## WHAT IS NEEDED
How many lines in the material below contain the word "존재하는"? Write only the number.

——————

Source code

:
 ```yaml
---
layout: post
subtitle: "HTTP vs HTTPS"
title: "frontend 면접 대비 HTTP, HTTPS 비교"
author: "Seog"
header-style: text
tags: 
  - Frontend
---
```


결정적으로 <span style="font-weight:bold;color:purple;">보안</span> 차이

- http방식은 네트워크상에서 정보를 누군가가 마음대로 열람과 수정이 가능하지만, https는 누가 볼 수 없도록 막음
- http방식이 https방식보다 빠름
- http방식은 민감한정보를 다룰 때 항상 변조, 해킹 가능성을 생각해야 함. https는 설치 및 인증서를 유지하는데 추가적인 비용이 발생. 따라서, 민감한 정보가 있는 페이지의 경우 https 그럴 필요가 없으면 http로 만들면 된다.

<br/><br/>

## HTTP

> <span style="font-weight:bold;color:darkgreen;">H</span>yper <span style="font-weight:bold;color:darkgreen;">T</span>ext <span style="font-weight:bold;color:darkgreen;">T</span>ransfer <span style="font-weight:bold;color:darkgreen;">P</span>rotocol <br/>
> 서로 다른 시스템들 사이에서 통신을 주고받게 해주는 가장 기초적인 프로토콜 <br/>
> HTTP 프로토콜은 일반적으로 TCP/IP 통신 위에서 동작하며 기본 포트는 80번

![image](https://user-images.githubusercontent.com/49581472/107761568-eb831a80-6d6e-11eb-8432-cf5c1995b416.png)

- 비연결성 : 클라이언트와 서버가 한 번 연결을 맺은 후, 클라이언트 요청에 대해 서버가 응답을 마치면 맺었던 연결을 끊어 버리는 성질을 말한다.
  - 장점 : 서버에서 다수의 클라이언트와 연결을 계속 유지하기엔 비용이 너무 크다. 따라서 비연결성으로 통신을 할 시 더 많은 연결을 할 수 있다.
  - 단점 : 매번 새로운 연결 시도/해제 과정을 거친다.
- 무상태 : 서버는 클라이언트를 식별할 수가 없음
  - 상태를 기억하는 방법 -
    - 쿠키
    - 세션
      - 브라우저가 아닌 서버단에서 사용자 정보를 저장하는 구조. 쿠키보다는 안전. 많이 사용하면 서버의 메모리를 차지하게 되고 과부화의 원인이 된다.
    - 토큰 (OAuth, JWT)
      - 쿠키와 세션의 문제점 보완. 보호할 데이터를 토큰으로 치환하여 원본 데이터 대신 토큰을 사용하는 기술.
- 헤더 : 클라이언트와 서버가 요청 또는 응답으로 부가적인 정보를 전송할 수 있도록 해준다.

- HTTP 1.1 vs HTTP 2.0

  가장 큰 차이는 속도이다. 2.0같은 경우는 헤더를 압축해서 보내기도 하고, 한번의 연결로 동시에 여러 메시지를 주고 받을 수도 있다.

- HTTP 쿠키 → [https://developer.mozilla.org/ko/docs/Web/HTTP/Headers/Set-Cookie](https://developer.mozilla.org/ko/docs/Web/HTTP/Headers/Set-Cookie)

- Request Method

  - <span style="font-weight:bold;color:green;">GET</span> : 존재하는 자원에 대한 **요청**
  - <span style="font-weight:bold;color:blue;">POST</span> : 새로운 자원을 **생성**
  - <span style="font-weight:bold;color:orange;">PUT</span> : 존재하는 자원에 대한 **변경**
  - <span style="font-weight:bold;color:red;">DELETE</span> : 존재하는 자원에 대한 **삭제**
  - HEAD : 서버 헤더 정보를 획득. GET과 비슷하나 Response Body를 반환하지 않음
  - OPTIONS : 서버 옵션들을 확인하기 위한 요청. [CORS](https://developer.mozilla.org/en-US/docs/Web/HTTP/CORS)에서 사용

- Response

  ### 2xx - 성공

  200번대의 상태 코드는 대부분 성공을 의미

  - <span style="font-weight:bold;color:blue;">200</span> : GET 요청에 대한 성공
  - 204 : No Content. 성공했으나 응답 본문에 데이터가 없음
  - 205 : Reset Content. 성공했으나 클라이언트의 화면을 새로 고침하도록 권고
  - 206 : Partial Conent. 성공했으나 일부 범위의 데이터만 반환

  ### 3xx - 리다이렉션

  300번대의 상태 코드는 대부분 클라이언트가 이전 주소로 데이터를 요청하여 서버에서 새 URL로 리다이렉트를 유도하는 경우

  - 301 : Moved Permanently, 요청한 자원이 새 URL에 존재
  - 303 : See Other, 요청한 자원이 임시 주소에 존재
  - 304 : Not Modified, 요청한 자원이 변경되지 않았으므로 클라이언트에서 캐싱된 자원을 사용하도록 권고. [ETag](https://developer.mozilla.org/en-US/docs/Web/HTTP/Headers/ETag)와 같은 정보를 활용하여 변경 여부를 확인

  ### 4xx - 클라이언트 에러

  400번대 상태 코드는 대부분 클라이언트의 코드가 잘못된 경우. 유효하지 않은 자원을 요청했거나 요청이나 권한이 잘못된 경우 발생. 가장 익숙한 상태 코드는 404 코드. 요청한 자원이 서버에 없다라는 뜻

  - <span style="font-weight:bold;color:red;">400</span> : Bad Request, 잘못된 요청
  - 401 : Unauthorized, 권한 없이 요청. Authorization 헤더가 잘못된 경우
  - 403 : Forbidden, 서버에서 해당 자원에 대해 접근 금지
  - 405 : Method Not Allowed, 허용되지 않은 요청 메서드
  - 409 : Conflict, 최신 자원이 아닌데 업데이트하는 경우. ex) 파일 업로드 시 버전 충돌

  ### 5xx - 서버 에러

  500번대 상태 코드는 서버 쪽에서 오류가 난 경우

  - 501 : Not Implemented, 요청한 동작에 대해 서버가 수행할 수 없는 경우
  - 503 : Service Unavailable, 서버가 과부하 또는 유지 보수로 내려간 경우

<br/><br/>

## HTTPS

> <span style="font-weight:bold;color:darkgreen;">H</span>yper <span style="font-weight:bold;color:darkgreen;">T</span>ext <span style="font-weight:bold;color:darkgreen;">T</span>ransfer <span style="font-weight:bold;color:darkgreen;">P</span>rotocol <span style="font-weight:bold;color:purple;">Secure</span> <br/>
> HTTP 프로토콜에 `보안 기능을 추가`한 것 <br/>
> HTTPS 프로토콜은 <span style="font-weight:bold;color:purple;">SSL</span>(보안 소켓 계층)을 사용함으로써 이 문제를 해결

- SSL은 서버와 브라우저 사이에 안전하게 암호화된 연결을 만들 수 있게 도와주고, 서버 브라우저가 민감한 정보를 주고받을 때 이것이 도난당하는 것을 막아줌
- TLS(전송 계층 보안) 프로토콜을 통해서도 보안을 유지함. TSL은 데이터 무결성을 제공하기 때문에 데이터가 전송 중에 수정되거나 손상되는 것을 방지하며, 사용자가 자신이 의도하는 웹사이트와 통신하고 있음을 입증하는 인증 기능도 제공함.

——————

## EXERCISE RESPONSE
3